クラスタリングはサンプル同士の関係の調べるときによく利用される方法である。RNA-Seq 解析では、一般に複数のサンプルに対してシークエンシングが行われる。ストレス処理群と対照群の比較実験であれば、処理群 3 サンプル、対照群 3 サンプルからなる実験が多い。また、組織別で処理群と対照群の比較実験であれば、サンプル数は組織の数だけ増える。さらに、時系列実験であれば、数十サンプルから数百サンプルに及ぶ場合もある。実際の発現量解析を行う前に、これらのサンプルの特徴を把握していくことが重要である。各サンプルの特徴を把握して初めて、実験結果と計画がどれぐらいかけ離れているのかを確認することができるようになり、計画を修正したり、あるいは新しい発見を計画に加えたりすることができるようになる。

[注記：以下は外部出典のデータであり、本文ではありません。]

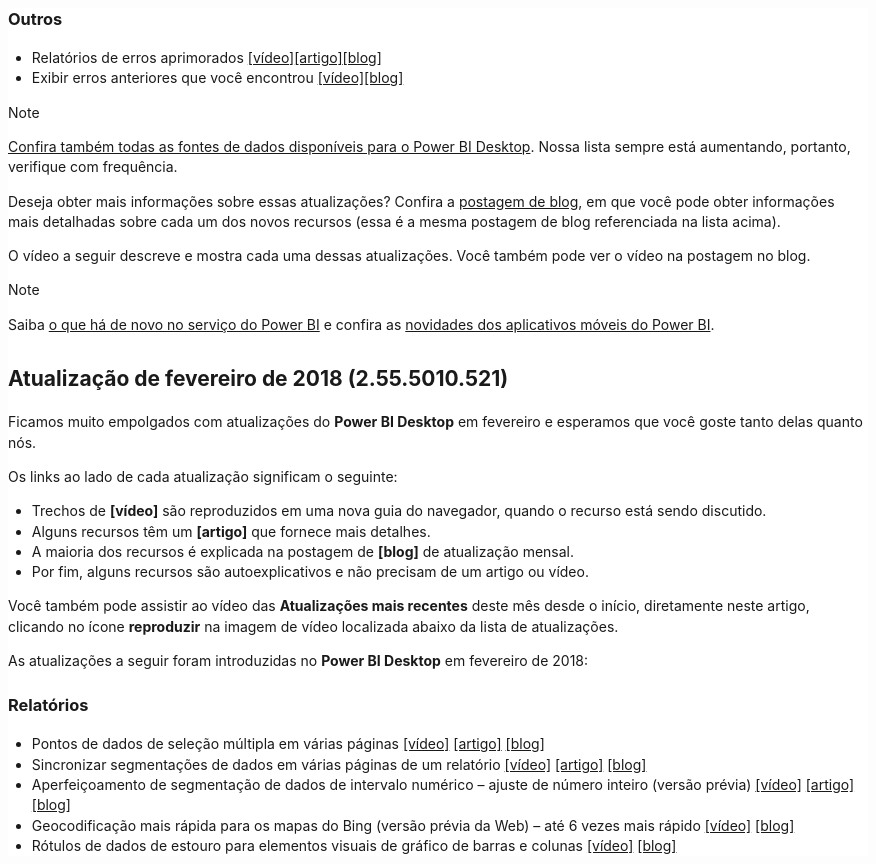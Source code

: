 ### <a name="other"></a>Outros

* Relatórios de erros aprimorados [[vídeo]](https://youtu.be/kuI6MMzDh34?t=34m51s)[[artigo]](desktop-directquery-about.md)[[blog]](https://powerbi.microsoft.com/blog/power-bi-desktop-march-2018-feature-summary/#errors) 
* Exibir erros anteriores que você encontrou [[vídeo]](https://youtu.be/kuI6MMzDh34?t=34m51s)[[blog]](https://powerbi.microsoft.com/blog/power-bi-desktop-march-2018-feature-summary/#viewErrors) 

> [!NOTE]
> [Confira também todas as fontes de dados disponíveis para o Power BI Desktop](desktop-data-sources.md). Nossa lista sempre está aumentando, portanto, verifique com frequência.

Deseja obter mais informações sobre essas atualizações? Confira a [postagem de blog](https://powerbi.microsoft.com/blog/power-bi-desktop-march-2018-feature-summary), em que você pode obter informações mais detalhadas sobre cada um dos novos recursos (essa é a mesma postagem de blog referenciada na lista acima).


O vídeo a seguir descreve e mostra cada uma dessas atualizações. Você também pode ver o vídeo na postagem no blog.

<iframe width="560" height="315" src="https://www.youtube.com/embed/kuI6MMzDh34" frameborder="0" allow="autoplay; encrypted-media" allowfullscreen></iframe>


> [!NOTE]
> Saiba [o que há de novo no serviço do Power BI](service-whats-new.md) e confira as [novidades dos aplicativos móveis do Power BI](consumer/mobile/mobile-whats-new-in-the-mobile-apps.md).



## <a name="february-2018-update-2555010521"></a>Atualização de fevereiro de 2018 (2.55.5010.521)

Ficamos muito empolgados com atualizações do **Power BI Desktop** em fevereiro e esperamos que você goste tanto delas quanto nós.

Os links ao lado de cada atualização significam o seguinte:

* Trechos de **[vídeo]** são reproduzidos em uma nova guia do navegador, quando o recurso está sendo discutido.
* Alguns recursos têm um **[artigo]** que fornece mais detalhes.
* A maioria dos recursos é explicada na postagem de **[blog]** de atualização mensal.
* Por fim, alguns recursos são autoexplicativos e não precisam de um artigo ou vídeo.

Você também pode assistir ao vídeo das **Atualizações mais recentes** deste mês desde o início, diretamente neste artigo, clicando no ícone **reproduzir** na imagem de vídeo localizada abaixo da lista de atualizações.

As atualizações a seguir foram introduzidas no **Power BI Desktop** em fevereiro de 2018:

### <a name="reporting"></a>Relatórios

* Pontos de dados de seleção múltipla em várias páginas [[vídeo]](https://youtu.be/KeVB5RwMzJo?t=23s) [[artigo]](desktop-multi-select.md) [[blog]](https://powerbi.microsoft.com/blog/power-bi-desktop-february-2018-feature-summary/#crosshighlight) 
* Sincronizar segmentações de dados em várias páginas de um relatório [[vídeo]](https://youtu.be/KeVB5RwMzJo?t=3m33s) [[artigo]](visuals/desktop-slicers.md) [[blog]](https://powerbi.microsoft.com/blog/power-bi-desktop-february-2018-feature-summary/#syncSlicers) 
* Aperfeiçoamento de segmentação de dados de intervalo numérico – ajuste de número inteiro (versão prévia) [[vídeo]](https://youtu.be/KeVB5RwMzJo?t=8m44s) [[artigo]](desktop-slicer-numeric-range.md) [[blog]](https://powerbi.microsoft.com/blog/power-bi-desktop-february-2018-feature-summary/#rangeSlicer) 
* Geocodificação mais rápida para os mapas do Bing (versão prévia da Web) – até 6 vezes mais rápido [[vídeo]](https://youtu.be/KeVB5RwMzJo?t=10m18s) [[blog]](https://powerbi.microsoft.com/blog/power-bi-desktop-february-2018-feature-summary/#geocoding) 
* Rótulos de dados de estouro para elementos visuais de gráfico de barras e colunas [[vídeo]](https://youtu.be/KeVB5RwMzJo?t=12m31s) [[blog]](https://powerbi.microsoft.com/blog/power-bi-desktop-february-2018-feature-summary/#overflow)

サンプル間の特徴を調べたり、サンプル同士の類似度を調べるために階層的クラスタリング、k-means、主成分分析(PCA) がよく使われている。そのほかに、多次元尺度構成法(MDS)や非負行列分解などの方法も挙げられるが、ほとんど使われていない。
解析を行う前にクラスタリングを行うことで、大まかな結果を見積もったり、間違っていることを早く発見できたりする。例えば、ストレス処理群と対照群の比較実験であれば、クラスタリングで処理群のサンプルと対照群のサンプルが互いに異なるクラスターに属していることを確認する必要がある。クラスタリング結果で両者のクラスター間の距離が小さければ、処理群と対照群の間に大きな差異がないと考えられる。このとき、検出できる発現変動遺伝子の数も少ないと思われる。また、処理群のクラスターの中に対照群のサンプルが 1 つだけ入り混じっているようであれば、サンプルの取り違えなどの可能性が高くなる。特にサンプル数の多い、組織別の実験や時系列実験の場合は、実験過程のヒューマンエラーも多くなりがちで、必ずクラスタリング結果を確認すべきである。
時系列データの場合、時系列的な変化が見られる場合が多い。このとき、階層的クラスタリングや PCA の結果からは、時間経過を表す軌跡のような傾向が見えることが多い。